Allan James. Office Hours:  TBA    Rm 107 Callcott Building; 777-6117.


Required Books and Materials:

1. Short, N.M. and Blair, R.W. 1986. Geomorphology from Space: A Global Overview of Regional Landforms, Wash.: NASA. The book is out of print, but copies of the CD will be provided.

2. Selby, M.J. 1985. Earth's Changing Surface, N.Y.: Oxford Univ. Press; 607 pp. paper.

3. A.James, n.d. Supplementary materials to be handed out in class.


A Geologic Dictionary - any flavor.

Access to a world atlas (for reference).


This course concentrates on regional geomorphic interpretations of imagery derived from space. Although the study of geomorphology (landforms) is practiced at all spatial scales from regional to microscopic, this seminar focuses on small scale images of landforms. Geomorphology practiced at this scale has a long tradition and a rich literature.  Although the old methods were not as scientifically rigorous as modern standards require, this tradition provides a foundation for small-scale geomorphic studies. Interest in small-scale or regional mapping is growing in response to the proliferation of mapping technology (e.g. satellite digital image processing) and concern over global change.

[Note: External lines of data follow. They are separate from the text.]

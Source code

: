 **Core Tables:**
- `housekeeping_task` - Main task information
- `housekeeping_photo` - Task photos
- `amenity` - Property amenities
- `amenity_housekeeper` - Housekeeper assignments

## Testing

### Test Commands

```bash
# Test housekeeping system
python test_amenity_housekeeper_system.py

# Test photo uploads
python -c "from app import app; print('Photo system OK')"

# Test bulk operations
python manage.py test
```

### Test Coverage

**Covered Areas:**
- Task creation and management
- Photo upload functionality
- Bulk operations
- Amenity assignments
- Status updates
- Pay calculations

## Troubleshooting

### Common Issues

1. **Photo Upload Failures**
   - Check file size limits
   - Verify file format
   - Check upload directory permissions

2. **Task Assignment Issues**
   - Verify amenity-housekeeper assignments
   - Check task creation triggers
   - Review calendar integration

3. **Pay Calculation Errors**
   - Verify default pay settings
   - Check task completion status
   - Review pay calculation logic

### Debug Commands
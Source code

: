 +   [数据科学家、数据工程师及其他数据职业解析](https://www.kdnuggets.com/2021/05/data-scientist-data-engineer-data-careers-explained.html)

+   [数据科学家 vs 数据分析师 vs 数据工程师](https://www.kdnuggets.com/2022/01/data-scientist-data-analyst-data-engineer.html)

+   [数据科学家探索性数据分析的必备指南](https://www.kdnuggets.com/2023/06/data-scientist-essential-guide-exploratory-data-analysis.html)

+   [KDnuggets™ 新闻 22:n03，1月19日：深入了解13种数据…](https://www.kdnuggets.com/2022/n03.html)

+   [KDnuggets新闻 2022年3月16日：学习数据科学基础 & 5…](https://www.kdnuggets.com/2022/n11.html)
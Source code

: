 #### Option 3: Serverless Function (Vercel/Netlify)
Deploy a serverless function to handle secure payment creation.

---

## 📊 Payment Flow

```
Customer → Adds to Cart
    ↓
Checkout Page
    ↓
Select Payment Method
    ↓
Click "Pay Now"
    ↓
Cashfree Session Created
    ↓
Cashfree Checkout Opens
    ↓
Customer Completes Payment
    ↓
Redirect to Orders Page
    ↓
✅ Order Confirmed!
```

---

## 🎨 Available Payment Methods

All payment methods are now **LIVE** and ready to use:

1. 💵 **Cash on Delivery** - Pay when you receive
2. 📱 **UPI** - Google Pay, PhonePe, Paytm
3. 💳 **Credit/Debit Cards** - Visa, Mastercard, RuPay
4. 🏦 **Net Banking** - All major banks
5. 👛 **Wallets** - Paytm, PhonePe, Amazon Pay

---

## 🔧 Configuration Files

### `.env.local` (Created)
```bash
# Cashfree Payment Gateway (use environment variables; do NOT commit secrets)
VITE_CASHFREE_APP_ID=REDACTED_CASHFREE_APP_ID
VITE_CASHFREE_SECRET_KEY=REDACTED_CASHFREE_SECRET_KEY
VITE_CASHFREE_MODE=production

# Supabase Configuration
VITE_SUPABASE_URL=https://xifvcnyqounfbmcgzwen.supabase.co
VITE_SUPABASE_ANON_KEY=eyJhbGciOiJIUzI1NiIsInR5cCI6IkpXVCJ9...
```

The dearth and utility of regional geomorphic maps in North America will undoubtedly lead to a new wave of mapping in the USA.

This course builds an understanding of regional geomorphology and develops skills in the interpretation of geomorphic forms from remotely sensed imagery.  Interpretive skills include not only landform identification, but also inference of physical processes of genesis and the internal structures of landforms.  Such inferences provide linkages between large features that can be identified on satellite images, and smaller features that are not visible. The ability to infer process and internal structure from form requires an understanding of geomorphic processes which will be the dominant theme of the course.  Discussions may  turn toward remote sensing methodologies such as data acquisition and enhancement as they pertain to the interpretation of images, but neither remote sensing technology nor image processing will be emphasized.